→ ENTRIES SHOWN:
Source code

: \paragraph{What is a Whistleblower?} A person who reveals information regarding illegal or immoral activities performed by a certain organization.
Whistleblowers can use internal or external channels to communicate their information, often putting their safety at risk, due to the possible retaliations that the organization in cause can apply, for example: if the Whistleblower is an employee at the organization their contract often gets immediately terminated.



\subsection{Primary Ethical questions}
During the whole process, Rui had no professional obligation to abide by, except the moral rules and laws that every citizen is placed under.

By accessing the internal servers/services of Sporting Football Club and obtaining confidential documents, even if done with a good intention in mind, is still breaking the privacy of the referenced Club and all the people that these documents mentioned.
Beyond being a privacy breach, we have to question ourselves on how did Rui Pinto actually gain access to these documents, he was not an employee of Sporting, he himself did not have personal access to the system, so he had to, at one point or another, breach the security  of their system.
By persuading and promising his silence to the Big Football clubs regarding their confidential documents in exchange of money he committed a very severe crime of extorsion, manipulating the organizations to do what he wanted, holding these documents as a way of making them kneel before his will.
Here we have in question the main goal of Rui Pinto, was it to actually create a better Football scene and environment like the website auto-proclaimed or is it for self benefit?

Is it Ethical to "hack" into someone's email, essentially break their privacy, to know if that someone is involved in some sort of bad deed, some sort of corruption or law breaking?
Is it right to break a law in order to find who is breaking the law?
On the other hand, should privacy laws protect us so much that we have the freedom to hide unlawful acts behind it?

==

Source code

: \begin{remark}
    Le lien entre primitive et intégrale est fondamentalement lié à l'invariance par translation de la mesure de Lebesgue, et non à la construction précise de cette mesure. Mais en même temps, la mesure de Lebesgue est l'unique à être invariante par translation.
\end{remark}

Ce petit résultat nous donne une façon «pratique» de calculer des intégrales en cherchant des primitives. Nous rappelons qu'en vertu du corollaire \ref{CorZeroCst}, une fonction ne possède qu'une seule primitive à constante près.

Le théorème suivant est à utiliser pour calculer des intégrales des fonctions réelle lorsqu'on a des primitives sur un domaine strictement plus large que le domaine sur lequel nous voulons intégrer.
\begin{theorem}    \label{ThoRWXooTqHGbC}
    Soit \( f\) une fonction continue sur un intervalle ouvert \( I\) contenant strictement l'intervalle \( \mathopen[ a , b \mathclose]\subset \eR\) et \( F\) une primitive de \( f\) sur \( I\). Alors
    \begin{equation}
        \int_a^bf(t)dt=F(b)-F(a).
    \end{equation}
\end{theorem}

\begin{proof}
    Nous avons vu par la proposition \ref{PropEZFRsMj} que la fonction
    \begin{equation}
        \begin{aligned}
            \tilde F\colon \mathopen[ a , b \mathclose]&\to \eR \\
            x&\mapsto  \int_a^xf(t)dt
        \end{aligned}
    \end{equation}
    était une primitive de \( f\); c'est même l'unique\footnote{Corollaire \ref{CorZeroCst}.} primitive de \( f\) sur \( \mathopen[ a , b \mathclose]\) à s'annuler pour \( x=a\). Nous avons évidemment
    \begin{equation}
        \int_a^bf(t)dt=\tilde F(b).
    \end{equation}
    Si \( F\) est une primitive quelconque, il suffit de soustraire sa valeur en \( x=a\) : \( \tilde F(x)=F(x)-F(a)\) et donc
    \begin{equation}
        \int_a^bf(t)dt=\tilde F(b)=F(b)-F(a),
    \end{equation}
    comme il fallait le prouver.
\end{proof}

==

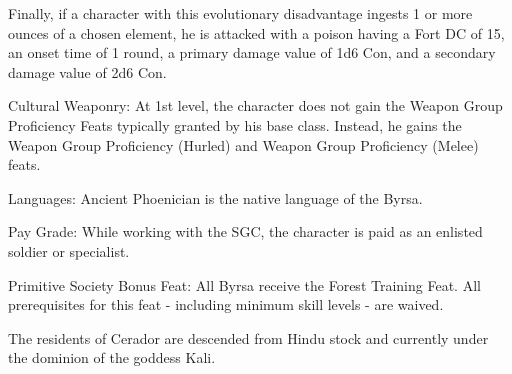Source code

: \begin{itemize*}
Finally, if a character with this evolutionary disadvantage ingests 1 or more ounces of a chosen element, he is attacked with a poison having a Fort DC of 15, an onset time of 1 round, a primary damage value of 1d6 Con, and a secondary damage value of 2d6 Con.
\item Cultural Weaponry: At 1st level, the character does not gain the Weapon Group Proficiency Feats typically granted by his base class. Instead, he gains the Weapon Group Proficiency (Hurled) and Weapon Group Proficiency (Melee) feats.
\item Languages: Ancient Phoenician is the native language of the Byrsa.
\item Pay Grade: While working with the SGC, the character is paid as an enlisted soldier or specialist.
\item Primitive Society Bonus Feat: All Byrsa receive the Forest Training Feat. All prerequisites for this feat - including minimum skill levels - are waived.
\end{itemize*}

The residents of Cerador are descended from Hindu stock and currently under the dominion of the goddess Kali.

→ WHAT IS EXPECTED:
Lines of the material that contain the word "regarding" are to be gathered.

→ WRITTEN SOLUTION:
: \paragraph{What is a Whistleblower?} A person who reveals information regarding illegal or immoral activities performed by a certain organization.
By persuading and promising his silence to the Big Football clubs regarding their confidential documents in exchange of money he committed a very severe crime of extorsion, manipulating the organizations to do what he wanted, holding these documents as a way of making them kneel before his will.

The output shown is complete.